The answer must be a single number: the count of lines in the data below that hold the word "heavy".

----

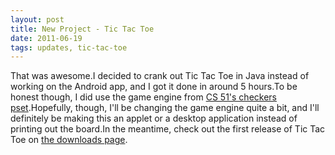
 ```yaml
---
layout: post
title: New Project - Tic Tac Toe
date: 2011-06-19
tags: updates, tic-tac-toe
---
```


That was awesome.I decided to crank out Tic Tac Toe in Java instead of working on the Android app, and I got it done in around 5 hours.To be honest though, I did use the game engine from <a href="http://www.seas.harvard.edu/courses/cs51/hw/ps8.pdf" target="blank">CS 51's checkers pset</a>.Hopefully, though, I'll be changing the game engine quite a bit, and I'll definitely be making this an applet or a desktop application instead of printing out the board.In the meantime, check out the first release of Tic Tac Toe on <a href="projects.php?project=4">the downloads page</a>.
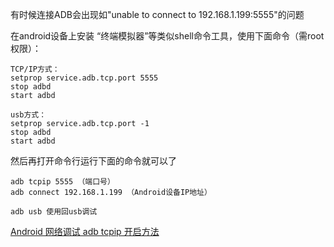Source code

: 有时候连接ADB会出现如"unable to connect to 192.168.1.199:5555"的问题

在android设备上安装 “终端模拟器”等类似shell命令工具，使用下面命令（需root权限）：
```
TCP/IP方式：  
setprop service.adb.tcp.port 5555  
stop adbd  
start adbd  
  
usb方式：  
setprop service.adb.tcp.port -1  
stop adbd  
start adbd  
```
然后再打开命令行运行下面的命令就可以了
```
adb tcpip 5555 （端口号）  
adb connect 192.168.1.199 （Android设备IP地址）  
  
adb usb 使用回usb调试  
```

[Android 网络调试 adb tcpip 开启方法](http://blog.csdn.net/shawnkong/article/details/8923933)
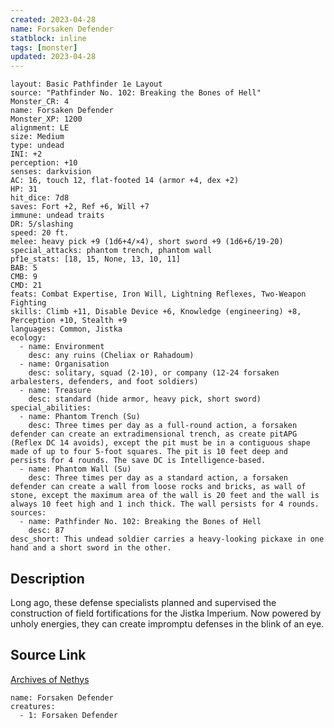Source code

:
 ```yaml
---
created: 2023-04-28
name: Forsaken Defender
statblock: inline
tags: [monster]
updated: 2023-04-28
---
```

```statblock
layout: Basic Pathfinder 1e Layout
source: "Pathfinder No. 102: Breaking the Bones of Hell"
Monster_CR: 4
name: Forsaken Defender
Monster_XP: 1200
alignment: LE
size: Medium
type: undead
INI: +2
perception: +10
senses: darkvision
AC: 16, touch 12, flat-footed 14 (armor +4, dex +2)
HP: 31
hit_dice: 7d8
saves: Fort +2, Ref +6, Will +7
immune: undead traits
DR: 5/slashing
speed: 20 ft.
melee: heavy pick +9 (1d6+4/×4), short sword +9 (1d6+6/19-20)
special_attacks: phantom trench, phantom wall
pf1e_stats: [18, 15, None, 13, 10, 11]
BAB: 5
CMB: 9
CMD: 21
feats: Combat Expertise, Iron Will, Lightning Reflexes, Two-Weapon Fighting
skills: Climb +11, Disable Device +6, Knowledge (engineering) +8, Perception +10, Stealth +9
languages: Common, Jistka
ecology:
  - name: Environment
    desc: any ruins (Cheliax or Rahadoum)
  - name: Organisation
    desc: solitary, squad (2-10), or company (12-24 forsaken arbalesters, defenders, and foot soldiers)
  - name: Treasure
    desc: standard (hide armor, heavy pick, short sword)
special_abilities:
  - name: Phantom Trench (Su)
    desc: Three times per day as a full-round action, a forsaken defender can create an extradimensional trench, as create pitAPG (Reflex DC 14 avoids), except the pit must be in a contiguous shape made of up to four 5-foot squares. The pit is 10 feet deep and persists for 4 rounds. The save DC is Intelligence-based.
  - name: Phantom Wall (Su)
    desc: Three times per day as a standard action, a forsaken defender can create a wall from loose rocks and bricks, as wall of stone, except the maximum area of the wall is 20 feet and the wall is always 10 feet high and 1 inch thick. The wall persists for 4 rounds.
sources:
  - name: Pathfinder No. 102: Breaking the Bones of Hell
    desc: 87
desc_short: This undead soldier carries a heavy-looking pickaxe in one hand and a short sword in the other.
```
## Description
Long ago, these defense specialists planned and supervised the construction of field fortifications for the Jistka Imperium. Now powered by unholy energies, they can create impromptu defenses in the blink of an eye.
## Source Link
[Archives of Nethys](https://aonprd.com/MonsterDisplay.aspx?ItemName=Forsaken%20Defender)
```encounter-table
name: Forsaken Defender
creatures:
  - 1: Forsaken Defender
```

----

* _RESPONSE TO THIS EXERCISE_:
3